**Work item:** Any picture in the data below should be skipped, while every line is repeated exactly.

**Data for processing:**
====

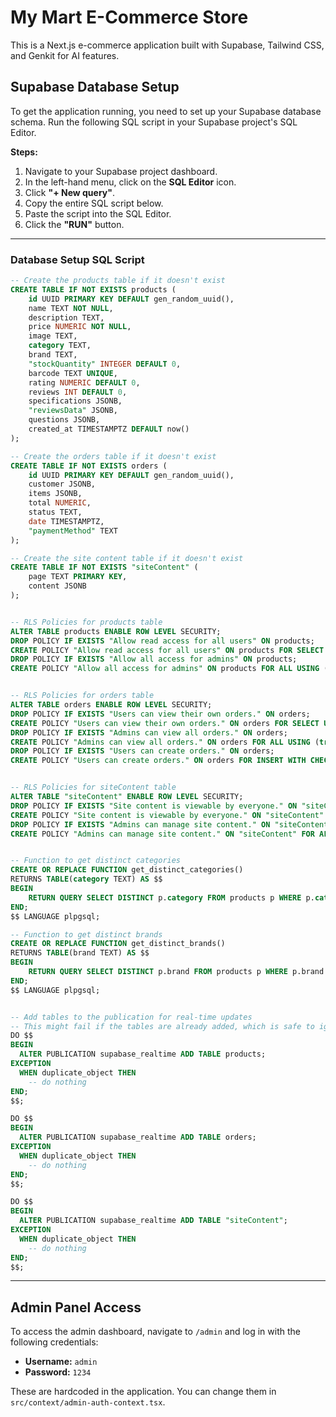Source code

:
# My Mart E-Commerce Store

This is a Next.js e-commerce application built with Supabase, Tailwind CSS, and Genkit for AI features.

## Supabase Database Setup

To get the application running, you need to set up your Supabase database schema. Run the following SQL script in your Supabase project's SQL Editor.

**Steps:**
1. Navigate to your Supabase project dashboard.
2. In the left-hand menu, click on the **SQL Editor** icon.
3. Click **"+ New query"**.
4. Copy the entire SQL script below.
5. Paste the script into the SQL Editor.
6. Click the **"RUN"** button.

---

### Database Setup SQL Script

```sql
-- Create the products table if it doesn't exist
CREATE TABLE IF NOT EXISTS products (
    id UUID PRIMARY KEY DEFAULT gen_random_uuid(),
    name TEXT NOT NULL,
    description TEXT,
    price NUMERIC NOT NULL,
    image TEXT,
    category TEXT,
    brand TEXT,
    "stockQuantity" INTEGER DEFAULT 0,
    barcode TEXT UNIQUE,
    rating NUMERIC DEFAULT 0,
    reviews INT DEFAULT 0,
    specifications JSONB,
    "reviewsData" JSONB,
    questions JSONB,
    created_at TIMESTAMPTZ DEFAULT now()
);

-- Create the orders table if it doesn't exist
CREATE TABLE IF NOT EXISTS orders (
    id UUID PRIMARY KEY DEFAULT gen_random_uuid(),
    customer JSONB,
    items JSONB,
    total NUMERIC,
    status TEXT,
    date TIMESTAMPTZ,
    "paymentMethod" TEXT
);

-- Create the site content table if it doesn't exist
CREATE TABLE IF NOT EXISTS "siteContent" (
    page TEXT PRIMARY KEY,
    content JSONB
);


-- RLS Policies for products table
ALTER TABLE products ENABLE ROW LEVEL SECURITY;
DROP POLICY IF EXISTS "Allow read access for all users" ON products;
CREATE POLICY "Allow read access for all users" ON products FOR SELECT USING (true);
DROP POLICY IF EXISTS "Allow all access for admins" ON products;
CREATE POLICY "Allow all access for admins" ON products FOR ALL USING (true);


-- RLS Policies for orders table
ALTER TABLE orders ENABLE ROW LEVEL SECURITY;
DROP POLICY IF EXISTS "Users can view their own orders." ON orders;
CREATE POLICY "Users can view their own orders." ON orders FOR SELECT USING (auth.uid() = (customer ->> 'uid')::uuid);
DROP POLICY IF EXISTS "Admins can view all orders." ON orders;
CREATE POLICY "Admins can view all orders." ON orders FOR ALL USING (true); -- Simplified for admin panel
DROP POLICY IF EXISTS "Users can create orders." ON orders;
CREATE POLICY "Users can create orders." ON orders FOR INSERT WITH CHECK (auth.uid() = (customer ->> 'uid')::uuid);


-- RLS Policies for siteContent table
ALTER TABLE "siteContent" ENABLE ROW LEVEL SECURITY;
DROP POLICY IF EXISTS "Site content is viewable by everyone." ON "siteContent";
CREATE POLICY "Site content is viewable by everyone." ON "siteContent" FOR SELECT USING (true);
DROP POLICY IF EXISTS "Admins can manage site content." ON "siteContent";
CREATE POLICY "Admins can manage site content." ON "siteContent" FOR ALL USING (true); -- Simplified for admin panel


-- Function to get distinct categories
CREATE OR REPLACE FUNCTION get_distinct_categories()
RETURNS TABLE(category TEXT) AS $$
BEGIN
    RETURN QUERY SELECT DISTINCT p.category FROM products p WHERE p.category IS NOT NULL ORDER BY p.category;
END;
$$ LANGUAGE plpgsql;

-- Function to get distinct brands
CREATE OR REPLACE FUNCTION get_distinct_brands()
RETURNS TABLE(brand TEXT) AS $$
BEGIN
    RETURN QUERY SELECT DISTINCT p.brand FROM products p WHERE p.brand IS NOT NULL ORDER BY p.brand;
END;
$$ LANGUAGE plpgsql;


-- Add tables to the publication for real-time updates
-- This might fail if the tables are already added, which is safe to ignore.
DO $$
BEGIN
  ALTER PUBLICATION supabase_realtime ADD TABLE products;
EXCEPTION
  WHEN duplicate_object THEN
    -- do nothing
END;
$$;

DO $$
BEGIN
  ALTER PUBLICATION supabase_realtime ADD TABLE orders;
EXCEPTION
  WHEN duplicate_object THEN
    -- do nothing
END;
$$;

DO $$
BEGIN
  ALTER PUBLICATION supabase_realtime ADD TABLE "siteContent";
EXCEPTION
  WHEN duplicate_object THEN
    -- do nothing
END;
$$;
```
---
## Admin Panel Access

To access the admin dashboard, navigate to `/admin` and log in with the following credentials:
- **Username:** `admin`
- **Password:** `1234`

These are hardcoded in the application. You can change them in `src/context/admin-auth-context.tsx`.


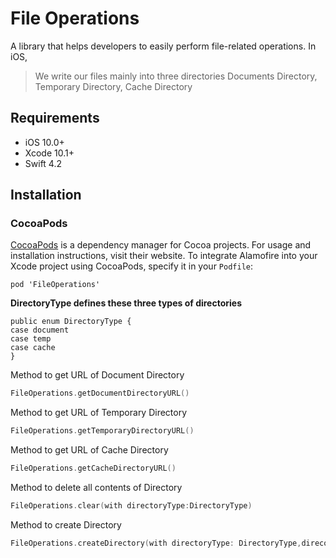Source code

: # File Operations

A library that helps developers to easily perform file-related operations. In iOS, 

>We write our files mainly into three directories Documents Directory, Temporary Directory, Cache Directory

## Requirements

-   iOS 10.0+ 
-   Xcode 10.1+
-   Swift 4.2

## Installation

### CocoaPods
[CocoaPods](https://cocoapods.org/)  is a dependency manager for Cocoa projects. For usage and installation instructions, visit their website. To integrate Alamofire into your Xcode project using CocoaPods, specify it in your  `Podfile`:

    pod 'FileOperations'
    

**DirectoryType defines these three types of directories**

    public enum DirectoryType {
    case document
    case temp
    case cache
    }

Method to get URL of Document Directory
```swift
FileOperations.getDocumentDirectoryURL()
 ```
       
Method to get URL of Temporary Directory
```swift
FileOperations.getTemporaryDirectoryURL()
 ```

Method to get URL of Cache Directory
```swift
FileOperations.getCacheDirectoryURL()
 ```

Method to delete all contents of Directory
```swift
FileOperations.clear(with directoryType:DirectoryType)
 ```

Method to create Directory
```swift
FileOperations.createDirectory(with directoryType: DirectoryType,direcotryName: String)
 ```

       
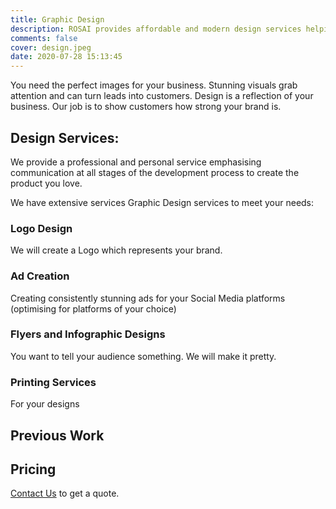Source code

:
 ```yaml
---
title: Graphic Design
description: ROSAI provides affordable and modern design services helping business create visual experiences to help solidify brand identity.
comments: false
cover: design.jpeg
date: 2020-07-28 15:13:45
---
```


You need the perfect images for your business. Stunning visuals grab attention and can turn leads into customers. Design is a reflection of your business. Our job is to show customers how strong your brand is.

## Design Services:

We provide a professional and personal service emphasising communication at all stages  of the development process to create the product you love.

We have extensive services Graphic Design services to meet your needs:
### Logo Design

We will create a Logo which represents your brand.

### Ad Creation

Creating consistently stunning ads for your Social Media platforms (optimising for platforms of your choice)

### Flyers and Infographic Designs

You want to tell your audience something. We will make it pretty.

### Printing Services

For your designs

## Previous Work

## Pricing

[Contact Us](mailto:contact@rosai.co.uk?subject=Design) to get a quote.
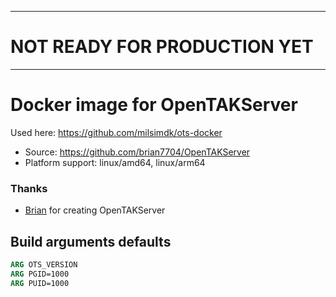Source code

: 
---

# NOT READY FOR PRODUCTION YET

---

# Docker image for OpenTAKServer

Used here: https://github.com/milsimdk/ots-docker


- Source: https://github.com/brian7704/OpenTAKServer
- Platform support: linux/amd64, linux/arm64

### Thanks
  - [Brian](https://github.com/brian7704) for creating OpenTAKServer

## Build arguments defaults
```Dockerfile
ARG OTS_VERSION
ARG PGID=1000
ARG PUID=1000
```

====

**Response:**
Source code

:
# My Mart E-Commerce Store

This is a Next.js e-commerce application built with Supabase, Tailwind CSS, and Genkit for AI features.

## Supabase Database Setup

To get the application running, you need to set up your Supabase database schema. Run the following SQL script in your Supabase project's SQL Editor.

**Steps:**
1. Navigate to your Supabase project dashboard.
2. In the left-hand menu, click on the **SQL Editor** icon.
3. Click **"+ New query"**.
4. Copy the entire SQL script below.
5. Paste the script into the SQL Editor.
6. Click the **"RUN"** button.

---

### Database Setup SQL Script

```sql
-- Create the products table if it doesn't exist
CREATE TABLE IF NOT EXISTS products (
    id UUID PRIMARY KEY DEFAULT gen_random_uuid(),
    name TEXT NOT NULL,
    description TEXT,
    price NUMERIC NOT NULL,
    image TEXT,
    category TEXT,
    brand TEXT,
    "stockQuantity" INTEGER DEFAULT 0,
    barcode TEXT UNIQUE,
    rating NUMERIC DEFAULT 0,
    reviews INT DEFAULT 0,
    specifications JSONB,
    "reviewsData" JSONB,
    questions JSONB,
    created_at TIMESTAMPTZ DEFAULT now()
);

-- Create the orders table if it doesn't exist
CREATE TABLE IF NOT EXISTS orders (
    id UUID PRIMARY KEY DEFAULT gen_random_uuid(),
    customer JSONB,
    items JSONB,
    total NUMERIC,
    status TEXT,
    date TIMESTAMPTZ,
    "paymentMethod" TEXT
);

-- Create the site content table if it doesn't exist
CREATE TABLE IF NOT EXISTS "siteContent" (
    page TEXT PRIMARY KEY,
    content JSONB
);


-- RLS Policies for products table
ALTER TABLE products ENABLE ROW LEVEL SECURITY;
DROP POLICY IF EXISTS "Allow read access for all users" ON products;
CREATE POLICY "Allow read access for all users" ON products FOR SELECT USING (true);
DROP POLICY IF EXISTS "Allow all access for admins" ON products;
CREATE POLICY "Allow all access for admins" ON products FOR ALL USING (true);


-- RLS Policies for orders table
ALTER TABLE orders ENABLE ROW LEVEL SECURITY;
DROP POLICY IF EXISTS "Users can view their own orders." ON orders;
CREATE POLICY "Users can view their own orders." ON orders FOR SELECT USING (auth.uid() = (customer ->> 'uid')::uuid);
DROP POLICY IF EXISTS "Admins can view all orders." ON orders;
CREATE POLICY "Admins can view all orders." ON orders FOR ALL USING (true); -- Simplified for admin panel
DROP POLICY IF EXISTS "Users can create orders." ON orders;
CREATE POLICY "Users can create orders." ON orders FOR INSERT WITH CHECK (auth.uid() = (customer ->> 'uid')::uuid);


-- RLS Policies for siteContent table
ALTER TABLE "siteContent" ENABLE ROW LEVEL SECURITY;
DROP POLICY IF EXISTS "Site content is viewable by everyone." ON "siteContent";
CREATE POLICY "Site content is viewable by everyone." ON "siteContent" FOR SELECT USING (true);
DROP POLICY IF EXISTS "Admins can manage site content." ON "siteContent";
CREATE POLICY "Admins can manage site content." ON "siteContent" FOR ALL USING (true); -- Simplified for admin panel


-- Function to get distinct categories
CREATE OR REPLACE FUNCTION get_distinct_categories()
RETURNS TABLE(category TEXT) AS $$
BEGIN
    RETURN QUERY SELECT DISTINCT p.category FROM products p WHERE p.category IS NOT NULL ORDER BY p.category;
END;
$$ LANGUAGE plpgsql;

-- Function to get distinct brands
CREATE OR REPLACE FUNCTION get_distinct_brands()
RETURNS TABLE(brand TEXT) AS $$
BEGIN
    RETURN QUERY SELECT DISTINCT p.brand FROM products p WHERE p.brand IS NOT NULL ORDER BY p.brand;
END;
$$ LANGUAGE plpgsql;


-- Add tables to the publication for real-time updates
-- This might fail if the tables are already added, which is safe to ignore.
DO $$
BEGIN
  ALTER PUBLICATION supabase_realtime ADD TABLE products;
EXCEPTION
  WHEN duplicate_object THEN
    -- do nothing
END;
$$;

DO $$
BEGIN
  ALTER PUBLICATION supabase_realtime ADD TABLE orders;
EXCEPTION
  WHEN duplicate_object THEN
    -- do nothing
END;
$$;

DO $$
BEGIN
  ALTER PUBLICATION supabase_realtime ADD TABLE "siteContent";
EXCEPTION
  WHEN duplicate_object THEN
    -- do nothing
END;
$$;
```
---
## Admin Panel Access

To access the admin dashboard, navigate to `/admin` and log in with the following credentials:
- **Username:** `admin`
- **Password:** `1234`

These are hardcoded in the application. You can change them in `src/context/admin-auth-context.tsx`.


Source code

: # File Operations

A library that helps developers to easily perform file-related operations. In iOS, 

>We write our files mainly into three directories Documents Directory, Temporary Directory, Cache Directory

## Requirements

-   iOS 10.0+ 
-   Xcode 10.1+
-   Swift 4.2

## Installation

### CocoaPods
[CocoaPods](https://cocoapods.org/)  is a dependency manager for Cocoa projects. For usage and installation instructions, visit their website. To integrate Alamofire into your Xcode project using CocoaPods, specify it in your  `Podfile`:

    pod 'FileOperations'
    

**DirectoryType defines these three types of directories**

    public enum DirectoryType {
    case document
    case temp
    case cache
    }

Method to get URL of Document Directory
```swift
FileOperations.getDocumentDirectoryURL()
 ```
       
Method to get URL of Temporary Directory
```swift
FileOperations.getTemporaryDirectoryURL()
 ```

Method to get URL of Cache Directory
```swift
FileOperations.getCacheDirectoryURL()
 ```

Method to delete all contents of Directory
```swift
FileOperations.clear(with directoryType:DirectoryType)
 ```

Method to create Directory
```swift
FileOperations.createDirectory(with directoryType: DirectoryType,direcotryName: String)
 ```

       
Source code

:
 ```yaml
---
title: Graphic Design
description: ROSAI provides affordable and modern design services helping business create visual experiences to help solidify brand identity.
comments: false
cover: design.jpeg
date: 2020-07-28 15:13:45
---
```


You need the perfect images for your business. Stunning visuals grab attention and can turn leads into customers. Design is a reflection of your business. Our job is to show customers how strong your brand is.

## Design Services:

We provide a professional and personal service emphasising communication at all stages  of the development process to create the product you love.

We have extensive services Graphic Design services to meet your needs:
### Logo Design

We will create a Logo which represents your brand.

### Ad Creation

Creating consistently stunning ads for your Social Media platforms (optimising for platforms of your choice)

### Flyers and Infographic Designs

You want to tell your audience something. We will make it pretty.

### Printing Services

For your designs

## Previous Work

## Pricing

[Contact Us](mailto:contact@rosai.co.uk?subject=Design) to get a quote.
Source code

: 
---

# NOT READY FOR PRODUCTION YET

---

# Docker image for OpenTAKServer

Used here: https://github.com/milsimdk/ots-docker


- Source: https://github.com/brian7704/OpenTAKServer
- Platform support: linux/amd64, linux/arm64

### Thanks
  - [Brian](https://github.com/brian7704) for creating OpenTAKServer

## Build arguments defaults
```Dockerfile
ARG OTS_VERSION
ARG PGID=1000
ARG PUID=1000
```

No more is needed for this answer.